- Librettist: Per Nørgård
- Based on: Epic of Gilgamesh
- Premiere: 4 May 1973 Aarhus

= Gilgamesh (Nørgård opera) =

Gilgamesh is an opera composed in 1972 by Per Nørgård who also wrote the libretto based on the Babylonian Epic of Gilgamesh. The opera is subtitled Opera in Six Days and Seven Nights, indicating that it is not a traditional opera. It was first performed by the Jutland Opera in Aarhus on 4 May 1973. It received the 1974 Nordic Council Music Prize.

== History ==
Nørgård created Gilgamesh on a commission of the Musikdramatiska Skolan of Stockholm, supported by the Nordisk Musikfond (NOMUS), and completed it in 1972. He based it on the Babylonian Epic of Gilgamesh, one of the earliest epic texts in history. The libretto mostly follows the sequence of events in the poetry, with some speeches directly quoted. Nørgård divided it into six days and seven nights, beginning with the creation of the world involving gods, demons, animals and humans, and ending with the rebirth of Gilgamesh.

For a performance, the audience is placed on the two long sides of a rectangular room, while musicians and singers perform in the centre, all of them in costumes. A conductor, identified with the Sun God, is moving in a cyclic orbit among the performers between a northern and a southern desk.
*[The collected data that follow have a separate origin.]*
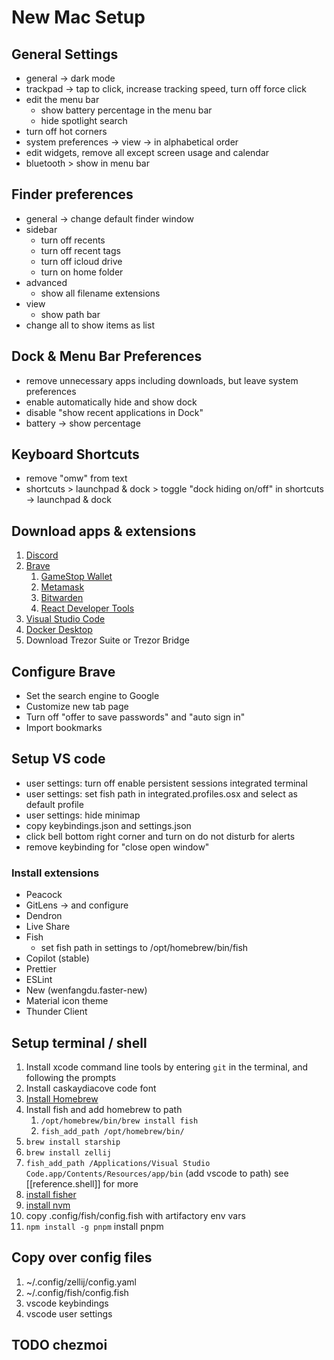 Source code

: # New Mac Setup

## General Settings

- general -> dark mode
- trackpad -> tap to click, increase tracking speed, turn off force click
- edit the menu bar
  - show battery percentage in the menu bar
  - hide spotlight search
- turn off hot corners
- system preferences -> view -> in alphabetical order
- edit widgets, remove all except screen usage and calendar
- bluetooth > show in menu bar

## Finder preferences

- general -> change default finder window
- sidebar
  - turn off recents
  - turn off recent tags
  - turn off icloud drive
  - turn on home folder
- advanced
  - show all filename extensions
- view
  - show path bar
- change all to show items as list

## Dock & Menu Bar Preferences

- remove unnecessary apps including downloads, but leave system preferences
- enable automatically hide and show dock
- disable "show recent applications in Dock"
- battery -> show percentage

## Keyboard Shortcuts

- remove "omw" from text
- shortcuts > launchpad & dock > toggle "dock hiding on/off" in shortcuts -> launchpad & dock

## Download apps & extensions

1. [Discord](https://discord.com/download)
2. [Brave](https://brave.com/download/)
   1. [GameStop Wallet](https://chrome.google.com/webstore/detail/gamestop-wallet/pkkjjapmlcncipeecdmlhaipahfdphkd)
   2. [Metamask](https://chrome.google.com/webstore/detail/metamask/nkbihfbeogaeaoehlefnkodbefgpgknn)
   3. [Bitwarden](https://chrome.google.com/webstore/detail/bitwarden-free-password-m/nngceckbapebfimnlniiiahkandclblb)
   4. [React Developer Tools](https://chrome.google.com/webstore/detail/react-developer-tools/fmkadmapgofadopljbjfkapdkoienihi)
3. [Visual Studio Code](https://code.visualstudio.com/download)
4. [Docker Desktop](https://docs.docker.com/desktop/install/mac-install/)
5. Download Trezor Suite or Trezor Bridge

## Configure Brave

- Set the search engine to Google
- Customize new tab page
- Turn off "offer to save passwords" and "auto sign in"
- Import bookmarks

## Setup VS code

- user settings: turn off enable persistent sessions integrated terminal
- user settings: set fish path in integrated.profiles.osx and select as default profile
- user settings: hide minimap
- copy keybindings.json and settings.json
- click bell bottom right corner and turn on do not disturb for alerts
- remove keybinding for "close open window"

### Install extensions

- Peacock
- GitLens -> and configure
- Dendron
- Live Share
- Fish
  - set fish path in settings to /opt/homebrew/bin/fish
- Copilot (stable)
- Prettier
- ESLint
- New (wenfangdu.faster-new)
- Material icon theme
- Thunder Client

## Setup terminal / shell

1. Install xcode command line tools by entering `git` in the terminal, and following the prompts
2. Install caskaydiacove code font
3. [Install Homebrew](https://brew.sh/)
4. Install fish and add homebrew to path
   1. `/opt/homebrew/bin/brew install fish`
   2. `fish_add_path /opt/homebrew/bin/`
5. `brew install starship`
6. `brew install zellij`
7. `fish_add_path /Applications/Visual Studio Code.app/Contents/Resources/app/bin` (add vscode to path)
    see [[reference.shell]] for more
8. [install fisher](https://github.com/jorgebucaran/fisher)
9. [install nvm](https://github.com/jorgebucaran/nvm.fish)
10. copy .config/fish/config.fish with artifactory env vars
11. `npm install -g pnpm` install pnpm

## Copy over config files

1. ~/.config/zellij/config.yaml
2. ~/.config/fish/config.fish
3. vscode keybindings
4. vscode user settings

## TODO chezmoi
The opera was first performed in Århus on 4 May 1973 by the Jutland Opera in Århus. It received the Nordic Council Music Prize in 1974.

== Recording ==
Gilgamesh was recorded in 1973 by the Swedish Radio, with as a Tamas Veto conducting the Swedish Radio Choir and Orchestra. It was combined with the composer's 1968 Voyage into the Golden Screen, with Oliver Knussen conducting the Danish National Symphony Orchestra, as Dacapo DCCD 9001.